Pictures paired with source code
# # # # #

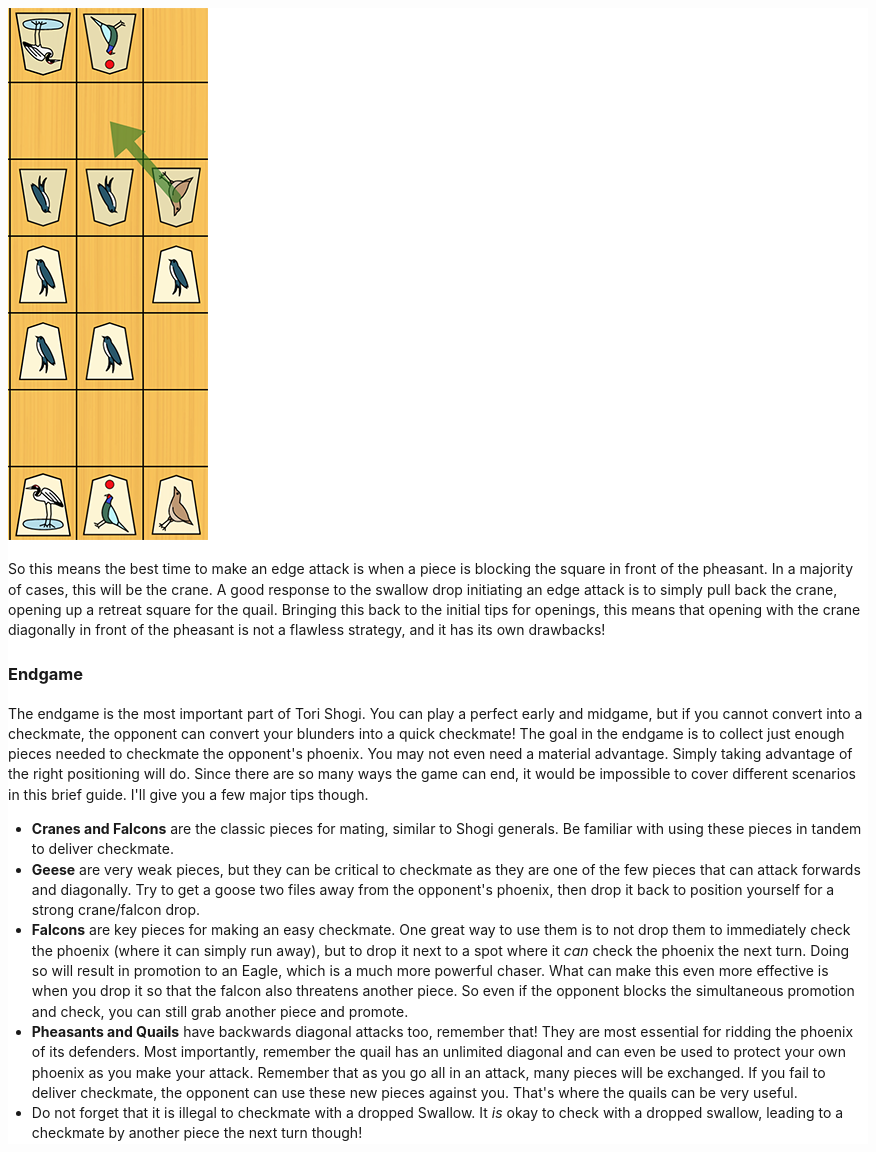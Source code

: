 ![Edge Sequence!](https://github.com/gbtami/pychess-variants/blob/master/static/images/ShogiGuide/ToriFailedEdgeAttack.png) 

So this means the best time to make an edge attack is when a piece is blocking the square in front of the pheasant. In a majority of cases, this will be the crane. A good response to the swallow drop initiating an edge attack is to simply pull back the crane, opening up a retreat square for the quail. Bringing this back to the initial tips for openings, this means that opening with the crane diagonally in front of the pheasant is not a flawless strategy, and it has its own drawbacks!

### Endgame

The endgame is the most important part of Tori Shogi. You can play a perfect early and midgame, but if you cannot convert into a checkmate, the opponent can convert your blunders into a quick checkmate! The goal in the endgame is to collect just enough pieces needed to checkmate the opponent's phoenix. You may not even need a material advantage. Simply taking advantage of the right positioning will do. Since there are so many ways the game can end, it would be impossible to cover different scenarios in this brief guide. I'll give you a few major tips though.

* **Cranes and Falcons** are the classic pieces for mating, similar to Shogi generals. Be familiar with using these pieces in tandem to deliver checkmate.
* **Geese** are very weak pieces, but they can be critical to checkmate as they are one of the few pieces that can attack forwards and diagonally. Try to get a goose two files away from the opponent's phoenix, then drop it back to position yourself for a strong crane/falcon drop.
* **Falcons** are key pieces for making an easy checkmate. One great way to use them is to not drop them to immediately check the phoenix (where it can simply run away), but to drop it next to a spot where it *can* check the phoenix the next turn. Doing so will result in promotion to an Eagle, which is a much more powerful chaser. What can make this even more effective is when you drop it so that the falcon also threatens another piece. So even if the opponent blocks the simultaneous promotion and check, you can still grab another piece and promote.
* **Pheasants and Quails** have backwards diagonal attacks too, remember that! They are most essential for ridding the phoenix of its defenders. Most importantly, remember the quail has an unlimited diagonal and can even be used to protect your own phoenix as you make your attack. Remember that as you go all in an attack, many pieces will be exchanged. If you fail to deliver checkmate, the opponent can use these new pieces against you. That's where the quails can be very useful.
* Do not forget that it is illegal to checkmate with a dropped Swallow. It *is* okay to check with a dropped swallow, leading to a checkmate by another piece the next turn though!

# # # # #

Of the lines above, extract only those from the line with "to deliver checkmate." to the line with "strong crane/falcon drop.", both included, exactly as written.

#### Task output
* **Cranes and Falcons** are the classic pieces for mating, similar to Shogi generals. Be familiar with using these pieces in tandem to deliver checkmate.
* **Geese** are very weak pieces, but they can be critical to checkmate as they are one of the few pieces that can attack forwards and diagonally. Try to get a goose two files away from the opponent's phoenix, then drop it back to position yourself for a strong crane/falcon drop.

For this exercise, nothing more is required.